Der Präsident des Europäischen Rates kandidiert im Juni für das Europaparlament - er will einen Top-Job auch nach der Wahl. Und was macht Ursula von der Leyen?

Von Josef Kelnberger, Brüssel

Charles Michel, der Präsident des Europäischen Rates, wird bei der Europawahl Anfang Juni als liberaler Spitzenkandidat in Belgien antreten. Das klingt lapidar, ist aber ein wichtiges Signal: Mit ihm ist weiterhin zu rechnen. Er werde Europa dort dienen, wo er "am nützlichsten" sei, sagte Michel am Wochenende. Die 27 Staats- und Regierungschefs werden sich nach den Europawahlen zusammensetzen, um über die Jobs an der Spitze von Kommission, Rat und Parlament zu beraten.
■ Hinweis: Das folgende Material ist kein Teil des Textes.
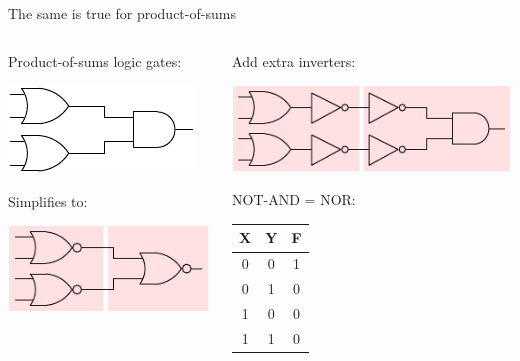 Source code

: \begin{frame}{The same is true for product-of-sums}
  \begin{columns}
    \begin{column}[t]{5cm}
      Product-of-sums logic gates: \\
      \begin{center} \includegraphics{ORAND}
      \end{center}
      Simplifies to: \\
      \begin{center}
        \includegraphics{NORNOR}
      \end{center}
    \end{column}
    \begin{column}[t]{5cm}
      Add extra inverters: \\
      \begin{center}
        \includegraphics{ORNOTNOTAND}
      \end{center}
      NOT-AND = NOR: \\
      \begin{center}
        \begin{tabular}{ccc}
          \textbf{X} & \textbf{Y} & \textbf{F} \\
          \hline
          0 & 0 & 1 \\
          0 & 1 & 0 \\
          1 & 0 & 0 \\
          1 & 1 & 0 \\
        \end{tabular}
      \end{center}
    \end{column}
  \end{columns}
\end{frame}

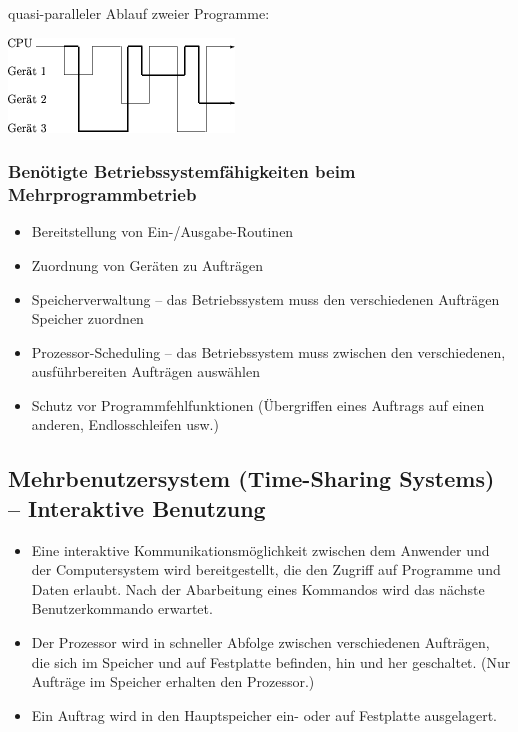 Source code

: \documentclass[11pt]{article}
\begin{document}
\begin{nebeneinander}
quasi-paralleler Ablauf zweier Programme:
\begin{center}
\includegraphics[width=.9\linewidth]{./Abbildungen/ZweiProgramme.png}
\end{center}
\end{nebeneinander}

\begin{clear}
\end{clear}


\subsubsection*{Benötigte Betriebssystemfähigkeiten beim Mehrprogrammbetrieb}
\label{sec:org9f633a7}
\begin{itemize}
\item Bereitstellung von Ein-/Ausgabe-Routinen
\item Zuordnung von Geräten zu   Aufträgen
\item Speicherverwaltung – das Betriebssystem muss den verschiedenen
Aufträgen Speicher zuordnen
\item Prozessor-Scheduling – das Betriebssystem muss zwischen den
verschiedenen, ausführbereiten Aufträgen auswählen
\item Schutz vor Programmfehlfunktionen (Übergriffen eines Auftrags auf
einen anderen, Endlosschleifen usw.)
\end{itemize}
\subsection*{Mehrbenutzersystem (Time-Sharing Systems) – Interaktive Benutzung}
\label{sec:org2e1055c}
\begin{itemize}
\item Eine interaktive Kommunikationsmöglichkeit zwischen dem Anwender und
der Computersystem wird bereitgestellt, die den Zugriff auf
Programme und Daten erlaubt. Nach der Abarbeitung eines Kommandos
wird das nächste Benutzerkommando erwartet.
\item Der Prozessor wird in schneller Abfolge zwischen verschiedenen
Aufträgen, die sich im Speicher und auf Festplatte befinden, hin und
her geschaltet. (Nur Aufträge im Speicher erhalten den Prozessor.)
\item Ein Auftrag wird in den Hauptspeicher ein- oder auf Festplatte
ausgelagert.
\end{itemize}
\end{document}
Michel hofft möglicherweise auf das Amt des Parlamentspräsidenten. Aber da sein Selbstbewusstsein so groß ist wie sein Mitteilungsbedürfnis, kann man die Spekulationen noch ein wenig weiterdrehen.

Sollten die Staats- und Regierungschefs sich nicht darauf einigen können, Ursula von der Leyen neuerlich als Kommissionspräsidentin vorzuschlagen - könnten sie sich dann auf einen Mann verständigen, den sie in den vergangenen fünf Jahren bestens kennengelernt haben: auf Charles Michel?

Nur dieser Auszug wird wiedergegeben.